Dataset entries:
= Beginning of Section =
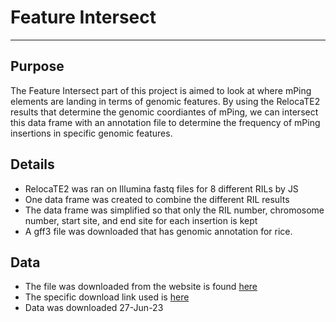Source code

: # Feature Intersect
--------------------
## Purpose
  The Feature Intersect part of this project is aimed to look at where mPing elements are
  landing in terms of genomic features. By using the RelocaTE2 results that determine the
  genomic coordiantes of mPing, we can intersect this data frame with an annotation file
  to determine the frequency of mPing insertions in specific genomic features.

## Details
* RelocaTE2 was ran on Illumina fastq files for 8 different RILs by JS
* One data frame was created to combine the different RIL results
* The data frame was simplified so that only the RIL number, chromosome
number, start site, and end site for each insertion is kept
* A gff3 file was downloaded that has genomic annotation for rice.

## Data
* The file was downloaded from the website is found [here](http://rice.uga.edu/home_overview.shtml)
* The specific download link used is [here]( http://rice.uga.edu/pub/data/Eukaryotic_Projects/o_sativa/annotation_dbs/pseudomolecules/version_7.0/all.dir/all.gff3)
* Data was downloaded 27-Jun-23
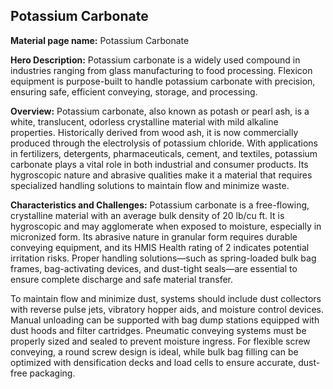## Potassium Carbonate

**Material page name:** Potassium Carbonate

**Hero Description:** Potassium carbonate is a widely used compound in industries ranging from glass manufacturing to food processing. Flexicon equipment is purpose-built to handle potassium carbonate with precision, ensuring safe, efficient conveying, storage, and processing.

**Overview:** Potassium carbonate, also known as potash or pearl ash, is a white, translucent, odorless crystalline material with mild alkaline properties. Historically derived from wood ash, it is now commercially produced through the electrolysis of potassium chloride. With applications in fertilizers, detergents, pharmaceuticals, cement, and textiles, potassium carbonate plays a vital role in both industrial and consumer products. Its hygroscopic nature and abrasive qualities make it a material that requires specialized handling solutions to maintain flow and minimize waste.

**Characteristics and Challenges:** Potassium carbonate is a free-flowing, crystalline material with an average bulk density of 20 lb/cu ft. It is hygroscopic and may agglomerate when exposed to moisture, especially in micronized form. Its abrasive nature in granular form requires durable conveying equipment, and its HMIS Health rating of 2 indicates potential irritation risks. Proper handling solutions—such as spring-loaded bulk bag frames, bag-activating devices, and dust-tight seals—are essential to ensure complete discharge and safe material transfer.

To maintain flow and minimize dust, systems should include dust collectors with reverse pulse jets, vibratory hopper aids, and moisture control devices. Manual unloading can be supported with bag dump stations equipped with dust hoods and filter cartridges. Pneumatic conveying systems must be properly sized and sealed to prevent moisture ingress. For flexible screw conveying, a round screw design is ideal, while bulk bag filling can be optimized with densification decks and load cells to ensure accurate, dust-free packaging.
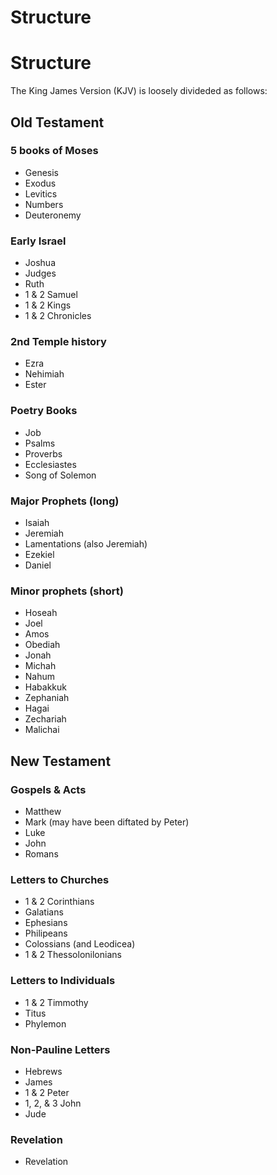 # Structure

# Structure

The King James Version (KJV) is loosely divideded as follows:

## Old Testament

### 5 books of Moses

- Genesis
- Exodus
- Levitics
- Numbers
- Deuteronemy

### Early Israel

- Joshua
- Judges
- Ruth
- 1 & 2 Samuel
- 1 & 2 Kings
- 1 & 2 Chronicles

### 2nd Temple history

- Ezra
- Nehimiah
- Ester

### Poetry Books

- Job
- Psalms
- Proverbs
- Ecclesiastes
- Song of Solemon

### Major Prophets (long)

- Isaiah
- Jeremiah
- Lamentations (also Jeremiah)
- Ezekiel
- Daniel

### Minor prophets (short)

- Hoseah
- Joel
- Amos
- Obediah
- Jonah
- Michah
- Nahum
- Habakkuk
- Zephaniah
- Hagai
- Zechariah
- Malichai

## New Testament
### Gospels & Acts

- Matthew
- Mark (may have been diftated by Peter)
- Luke
- John
- Romans

### Letters to Churches

- 1 & 2 Corinthians
- Galatians
- Ephesians
- Philipeans
- Colossians (and Leodicea)
- 1 & 2 Thessolonilonians

### Letters to Individuals

- 1 & 2 Timmothy
- Titus
- Phylemon

### Non-Pauline Letters

- Hebrews
- James
- 1 & 2 Peter
- 1, 2, & 3 John
- Jude

### Revelation

- Revelation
= End of Section =
Where a line in the entries holds the word "http", copy that line.

Written answer:
* The file was downloaded from the website is found [here](http://rice.uga.edu/home_overview.shtml)
* The specific download link used is [here]( http://rice.uga.edu/pub/data/Eukaryotic_Projects/o_sativa/annotation_dbs/pseudomolecules/version_7.0/all.dir/all.gff3)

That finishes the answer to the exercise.